Intel launches new 28-core Xeon CPU

PhireSide

Executive Member
Joined
Dec 31, 2006
Messages
8,685
When overclocked this bad boy (along with the necessary motherboard and cooling solution) pulls more watts than a small microwave.

Damn.
 

Messugga

Honorary Master
Joined
Sep 4, 2007
Messages
10,409
Weird core count. Does anyone have any insight as to why they went for 24? 3x 8 core CPUs glued together?
 

Wasabee!

Expert Member
Joined
Apr 5, 2012
Messages
4,270
  • Ryzen Threadripper 2920X: 12-cores, 24-threads, clocked at 3.5GHz to 4.3GHz
  • Ryzen Threadripper 2950X: 16-cores, 32-threads, clocked at 3.5GHz to 4.4GHz
  • Ryzen Threadripper 2970WX: 24-cores, 48-threads, clocked at 3.0GHz to 4.2GHz
  • Ryzen Threadripper 2990WX: 32-cores, 64-threads, clocked at 3.0GHz to 4.2GHz
Or wait a few months and get a Zen 2 Threadripper.
 

Genisys

Executive Member
Joined
Jan 12, 2016
Messages
9,476
  • Ryzen Threadripper 2920X: 12-cores, 24-threads, clocked at 3.5GHz to 4.3GHz
  • Ryzen Threadripper 2950X: 16-cores, 32-threads, clocked at 3.5GHz to 4.4GHz
  • Ryzen Threadripper 2970WX: 24-cores, 48-threads, clocked at 3.0GHz to 4.2GHz
  • Ryzen Threadripper 2990WX: 32-cores, 64-threads, clocked at 3.0GHz to 4.2GHz
Or wait a few months and get a Zen 2 Threadripper.
Or just buy the best product for your use case and don't care about the never ending AMD vs Intel fight. After all, if you are spending more than R40 000 on a CPU odds are you are not going to care about the AMD vs Intel crap, an considering its a Xeon you are probably not going to only be buying one.
 

Wasabee!

Expert Member
Joined
Apr 5, 2012
Messages
4,270
Or just buy the best product for your use case and don't care about the never ending AMD vs Intel fight. After all, if you are spending more than R40 000 on a CPU odds are you are not going to care about the AMD vs Intel crap, an considering its a Xeon you are probably not going to only be buying one.
You need to define 'best product' as it could mean most expensive with best performance. Value, power consumption, heat output, security, performance etc are all factors in 'best product'. Since I'm sure most applications of this CPU will be commercial, I think most buyers will actually look very carefully at all these factors and ensure they've made the right decision.

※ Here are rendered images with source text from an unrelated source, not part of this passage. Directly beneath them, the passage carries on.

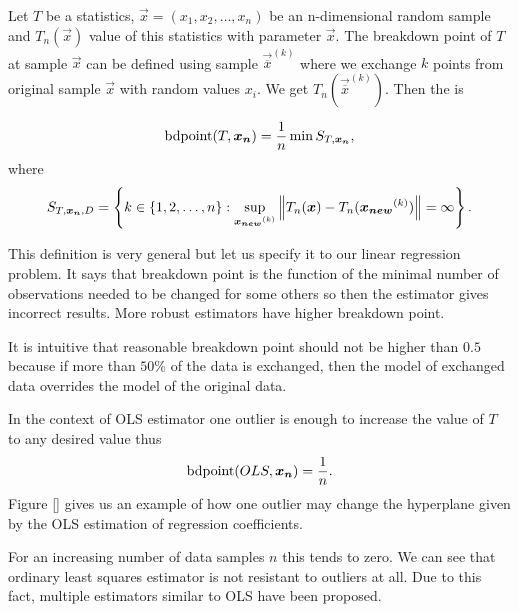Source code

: \begin{definition}
    Let $T$ be a statistics, $\vec{x} = (x_1, x_2,\ldots,x_n)$ be an n-dimensional random sample and $T_n(\vec{x})$ value of this statistics with parameter $\vec{x}$. The breakdown point of $T$ at sample $\vec{x}$ can be defined using sample $\vec{\overline{x}}^{(k)}$ where we exchange $k$ points from original sample $\vec{x}$ with random values $x_i$. We get $T_n(\vec{\overline{x}}^{(k)})$. Then the  is 

\begin{equation}
    \operatorname{bdpoint}(T,\boldsymbol{x_n} ) = \frac{1}{n} \min S_{T, \boldsymbol{x_n}} , 
\end{equation}
where 
\begin{equation}
   S_{T, \boldsymbol{x_n}, D} = 
  \left\{ k \in \{{1,2, \ldots ,n\}} : \sup_{ \boldsymbol{x_{new}}^{(k)} } \left\lVert T_n(\boldsymbol{x}) - T_n(\boldsymbol{x_{new}}^{(k)})\right\rVert = \infty   \right\}.  
\end{equation}
\end{definition}

This definition is very general but let us specify it to our linear regression problem. It says that breakdown point is the function of the minimal number of observations needed to be changed for some others so then the estimator gives incorrect results. More robust estimators have higher breakdown point. 

It is intuitive that reasonable breakdown point should not be higher than $0.5$ \cite{rouss:1986} because if more than $50\%$ of the data is exchanged, then the model of exchanged data overrides the model of the original data. 

In the context of OLS estimator one outlier is enough to increase the value of $T$ to any desired value \cite{agullo2001new} thus 
\begin{equation}
    \operatorname{bdpoint}(OLS,\boldsymbol{x_n} ) = \frac{1}{n}.
\end{equation}
Figure [] gives us an example of how one outlier may change the hyperplane given by the OLS estimation of regression coefficients.


For an increasing number of data samples $n$ this tends to zero. We can see that ordinary least squares estimator is not resistant to outliers at all. Due to this fact, multiple estimators similar to OLS have been proposed.




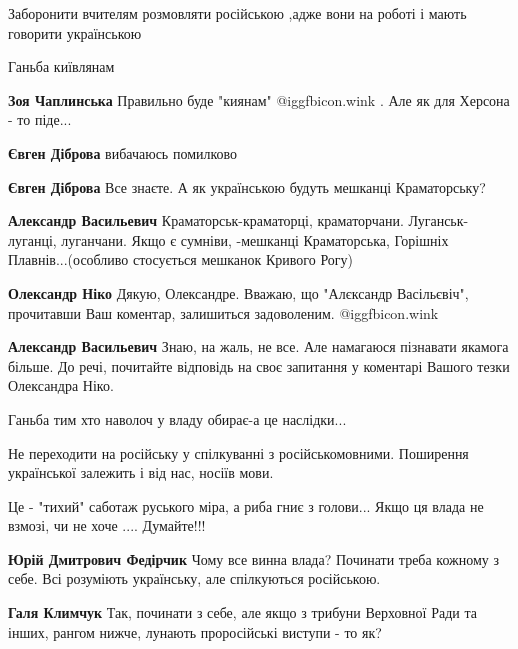 \begin{itemize}
\begin{itemize}
\end{itemize} %

Заборонити вчителям розмовляти російською ,адже вони на роботі і мають говорити українською

Ганьба київлянам

\begin{itemize} %
\textbf{Зоя Чаплинська} Правильно буде "киянам" @igg{fbicon.wink} . Але як для Херсона - то піде...

\begin{itemize} %
\textbf{Євген Діброва} вибачаюсь помилково

\textbf{Євген Діброва} Все знаєте. А як українською будуть мешканці Краматорську?

\textbf{Александр Васильевич} Краматорськ-краматорці, краматорчани. Луганськ-луганці, луганчани. Якщо є сумніви, -мешканці Краматорська, Горішніх Плавнів...(особливо стосується мешканок Кривого Рогу)

\textbf{Олександр Ніко} Дякую, Олександре. Вважаю, що "Алєксандр Васільєвіч", прочитавши Ваш коментар, залишиться задоволеним. @igg{fbicon.wink} 

\textbf{Александр Васильевич} Знаю, на жаль, не все. Але намагаюся пізнавати якамога більше. До речі, почитайте відповідь на своє запитання у коментарі Вашого тезки Олександра Ніко.
\end{itemize} %

Ганьба тим хто наволоч у владу обирає-а це наслідки...

\end{itemize} %

Не переходити на російську у спілкуванні з російськомовними. Поширення
української залежить і від нас, носіїв мови.



Це - "тихий" саботаж руського міра, а риба гниє з голови... Якщо ця влада не
взмозі, чи не хоче ....  Думайте!!!

\begin{itemize} %
\textbf{Юрій Дмитрович Федірчик} Чому все винна влада? Починати треба кожному з себе. Всі розуміють українську, але спілкуються російською.

\begin{itemize} %
\textbf{Галя Климчук} Так, починати з себе, але якщо з трибуни Верховної Ради та інших, рангом нижче, лунають проросійські виступи - то як?


\end{itemize}
\end{itemize}
\end{itemize}
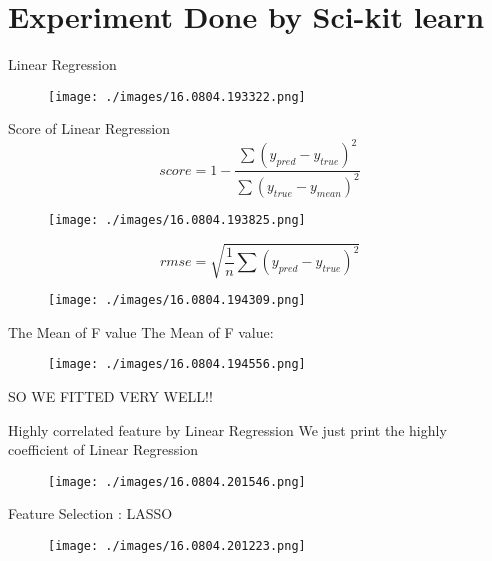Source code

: \documentclass[bigger]{beamer}
\begin{document}
\section{Experiment Done by Sci-kit learn}
\label{sec-5}
\begin{frame}[label=sec-5-1]{Linear Regression}
\begin{figure}[htb]
\centering
\texttt{[image: ./images/16.0804.193322.png]}
\end{figure}
\end{frame}
\begin{frame}[label=sec-5-2]{Score of Linear Regression}
\begin{equation*}
score = 1-\frac{\sum(y_{pred}-y_{true})^2}{\sum(y_{true}-y_{mean})^{2}}
\end{equation*}

\begin{figure}[htb]
\centering
\texttt{[image: ./images/16.0804.193825.png]}
\end{figure}

\begin{equation*}
rmse = \sqrt{\frac{1}{n}\sum(y_{pred}-y_{true})^2}
\end{equation*}

\begin{figure}[htb]
\centering
\texttt{[image: ./images/16.0804.194309.png]}
\end{figure}
\end{frame}
\begin{frame}[label=sec-5-3]{The Mean of F value}
The Mean of F value: 
\begin{figure}[htb]
\centering
\texttt{[image: ./images/16.0804.194556.png]}
\end{figure}
SO WE FITTED VERY WELL!!
\end{frame}
\begin{frame}[label=sec-5-4]{Highly correlated feature by Linear Regression}
We just print the highly coefficient of Linear Regression
\begin{figure}[htb]
\centering
\texttt{[image: ./images/16.0804.201546.png]}
\end{figure}
\end{frame}

\begin{frame}[label=sec-5-5]{Feature Selection : LASSO}
\begin{figure}[htb]
\centering
\texttt{[image: ./images/16.0804.201223.png]}
\end{figure}
\end{frame}
\end{document}
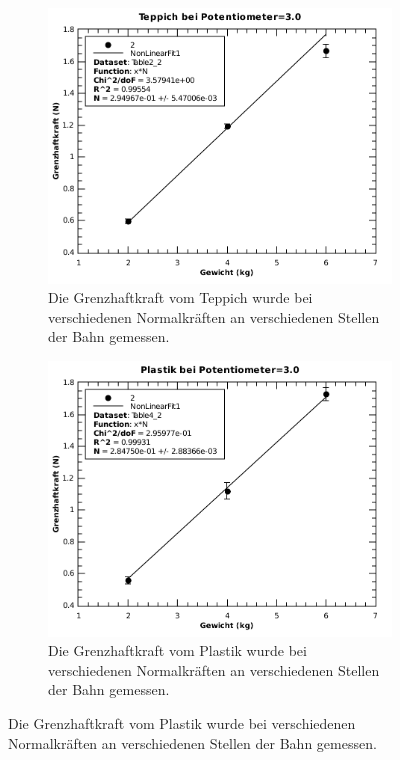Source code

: \begin{figure}[H]
    \centering
    \begin{subfigure}{.7\textwidth}
        \includegraphics[width=\linewidth]{images/teppich_haft_poti=3}
        \caption{Die Grenzhaftkraft vom Teppich wurde bei verschiedenen Normalkr\"aften an verschiedenen Stellen der Bahn gemessen.}
        \label{fig:teppich_haft_poti=3}
    \end{subfigure}
    \begin{subfigure}{.7\textwidth}
        \includegraphics[width=\linewidth]{images/plastik_haft_poti=3}
        \caption{Die Grenzhaftkraft vom Plastik wurde bei verschiedenen Normalkr\"aften an verschiedenen Stellen der Bahn gemessen.}
        \label{fig:plastik_haft_poti=3}
    \end{subfigure}
\end{figure}


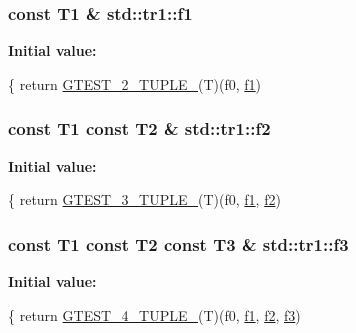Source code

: \subsubsection[{f1}]{\setlength{\rightskip}{0pt plus 5cm}const T1 \& std\+::tr1\+::f1}\label{namespacestd_1_1tr1_a9c0fa65b105f8e2f58ba59ecf75fd000}
{\bfseries Initial value\+:}
\begin{DoxyCode}
\{
  \textcolor{keywordflow}{return} \hyperlink{gtest-tuple_8h_a93229c3f009273c73eca237b4d19f326}{GTEST\_2\_TUPLE\_}(T)(f0, \hyperlink{namespacestd_1_1tr1_a9c0fa65b105f8e2f58ba59ecf75fd000}{f1})
\end{DoxyCode}
\hypertarget{namespacestd_1_1tr1_a87dd9e009868361317f587126dba63d4}{}
\subsubsection[{f2}]{\setlength{\rightskip}{0pt plus 5cm}const T1 const T2 \& std\+::tr1\+::f2}\label{namespacestd_1_1tr1_a87dd9e009868361317f587126dba63d4}
{\bfseries Initial value\+:}
\begin{DoxyCode}
\{
  \textcolor{keywordflow}{return} \hyperlink{gtest-tuple_8h_af2c3eab3f1a5197b408fce44eb3ed9da}{GTEST\_3\_TUPLE\_}(T)(f0, \hyperlink{namespacestd_1_1tr1_a9c0fa65b105f8e2f58ba59ecf75fd000}{f1}, \hyperlink{namespacestd_1_1tr1_a87dd9e009868361317f587126dba63d4}{f2})
\end{DoxyCode}
\hypertarget{namespacestd_1_1tr1_a0f7c3b47d27d42d82d1a333ea420ce4e}{}
\subsubsection[{f3}]{\setlength{\rightskip}{0pt plus 5cm}const T1 const T2 const T3 \& std\+::tr1\+::f3}\label{namespacestd_1_1tr1_a0f7c3b47d27d42d82d1a333ea420ce4e}
{\bfseries Initial value\+:}
\begin{DoxyCode}
\{
  \textcolor{keywordflow}{return} \hyperlink{gtest-tuple_8h_a3625feb24d5e6eb9926fd558e4a2e3ff}{GTEST\_4\_TUPLE\_}(T)(f0, \hyperlink{namespacestd_1_1tr1_a9c0fa65b105f8e2f58ba59ecf75fd000}{f1}, \hyperlink{namespacestd_1_1tr1_a87dd9e009868361317f587126dba63d4}{f2}, \hyperlink{namespacestd_1_1tr1_a0f7c3b47d27d42d82d1a333ea420ce4e}{f3})
\end{DoxyCode}
\hypertarget{namespacestd_1_1tr1_adc796e02b7385d526aff708189564f67}{}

Saying that you 'just' buy the 'best product' is like saying you just pop in the corner shop and get some milk. This CPU will in most applications be an asset part of some infrastructure or system working to recover the capex cost, most buyers will think very carefully before buying this - especially with AMD being so aggressive in this market space.

Just read up what first gen Threadripper/Zen did to this market, Intel changed their whole strategy because of AMD since then.
 

cguy

Expert Member
Joined
Jan 2, 2013
Messages
4,878
I'm a muppet. Meant 28. Which is also a weird core count.
Heh. To answer your question, it isn't split into multiple chips. There is some symmetry on the chip that will usually make the core count divisible by 2 and usually 4. There are other units on the chip such as the PCIE root complex, snooping hardware (home agent), UPI interfaces, memory controllers, etc. that are laid out with the core units (which usually also include a dedicated L1/L2 and slice of L3). Because they are laid out together, and these other units are of different sizes, the core count can be pretty arbitrary.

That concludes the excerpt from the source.